Thomas Jefferson (1743–1826) incorporated serpentine walls into the architecture of the University of Virginia, which he founded in 1819. Flanking both sides of its landmark rotunda and extending down the length of the lawn are ten pavilions, each with its own walled garden separated by crinkle crankle walls. Although some authorities claim that Jefferson invented this design, he was merely adapting a well-established English style of construction. A university document in his own hand shows how he calculated the savings and combined aesthetics with utility.

==Material saving==
A typical free-standing brickwork wall is "one brick thick", but this is measured as one brick lengthways. Such a wall is built from two bricks side by side, intermittently bridged by headers, bricks laid crossways to the wall in order to tie the two rows of bricks together. Several different bonds are in use, the various patterns of alternating stretchers and headers. Small walls, such as cheap outbuildings and garden walls, may be built to half thickness by laying only a single row of stretchers, but this is a weak wall and prone to toppling, especially if tall or long. Garden walls that use it may require buttresses spaced out along its length.

A crinkle crankle wall offers material-saving advantages when compared to a straight wall. Typically it allows a half-thickness wall to be built, but without the risk of toppling. This is primarily due to its ability to maintain structural integrity while being thinner, especially against horizontal forces like wind. Crinkle crankle walls may be susceptible to damage from cars, though, or any substantial impact over a length between curves. An impact that might be restricted to the size of the impact in a conventional wall instead causes a long stretch of the crinkle crankle to topple.

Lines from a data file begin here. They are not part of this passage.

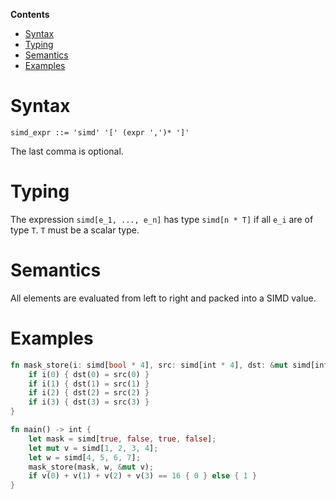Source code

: <!-- START doctoc generated TOC please keep comment here to allow auto update -->
<!-- DON'T EDIT THIS SECTION, INSTEAD RE-RUN doctoc TO UPDATE -->
**Contents**

- [Syntax](#syntax)
- [Typing](#typing)
- [Semantics](#semantics)
- [Examples](#examples)

<!-- END doctoc generated TOC please keep comment here to allow auto update -->

# Syntax

```
simd_expr ::= 'simd' '[' (expr ',')* ']'
```

The last comma is optional.

# Typing

The expression ```simd[e_1, ..., e_n]``` has type ```simd[n * T]``` if all ```e_i``` are of type ```T```. 
```T``` must be a scalar type.

# Semantics

All elements are evaluated from left to right and packed into a SIMD value.

# Examples

```rust
fn mask_store(i: simd[bool * 4], src: simd[int * 4], dst: &mut simd[int * 4]) -> () {
    if i(0) { dst(0) = src(0) }
    if i(1) { dst(1) = src(1) }
    if i(2) { dst(2) = src(2) }
    if i(3) { dst(3) = src(3) }
}

fn main() -> int {
    let mask = simd[true, false, true, false];
    let mut v = simd[1, 2, 3, 4];
    let w = simd[4, 5, 6, 7];
    mask_store(mask, w, &mut v);
    if v(0) + v(1) + v(2) + v(3) == 16 { 0 } else { 1 }
}
```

The mathematical basis for this material efficiency involves the calculation of the wall's arc length. Modeled after a sine wave, the length of a crinkle crankle wall is given by the integral $\int_0^{2\pi} \sqrt{1 + a^2 \cos^2(x)}\, dx$, where $a$ is the amplitude of the sine wave. For $a = 1$, this integral results in approximately 7.6404, indicating that the crinkle crankle wall is about 22% longer than a straight wall ($2\pi \approx 6.2832$). As long as it is much thinner, it will save on material; typically, a crinkum crankum is only half a brick thick compared to a one brick thick straight wall, i.e. 50% as wide while 122% as long.

== Locations ==
Usually snake-shaped walls were built in orchards from east to west to retain heat from the sun, creating a suitable climate for fruit trees. A 120 m snake wall can be found at Zuylen Castle in Maarsen, the Netherlands, which was built during the transformation of the formal garden by Jan David Zocher in 1841. The church of San Carlo alle Quattro Fontane, Rome, Italy, designed by Francesco Borromini and built towards the end of his life in 1588–1593, has a sinuous façade.

At the Massachusetts Institute of Technology, the Baker House dormitory (1949) has a snake-like shape.

There are crinkle crankle walls in Virginia, including at the University of Virginia, the Cavalier Hotel in Virginia Beach and at Colonial Williamsburg.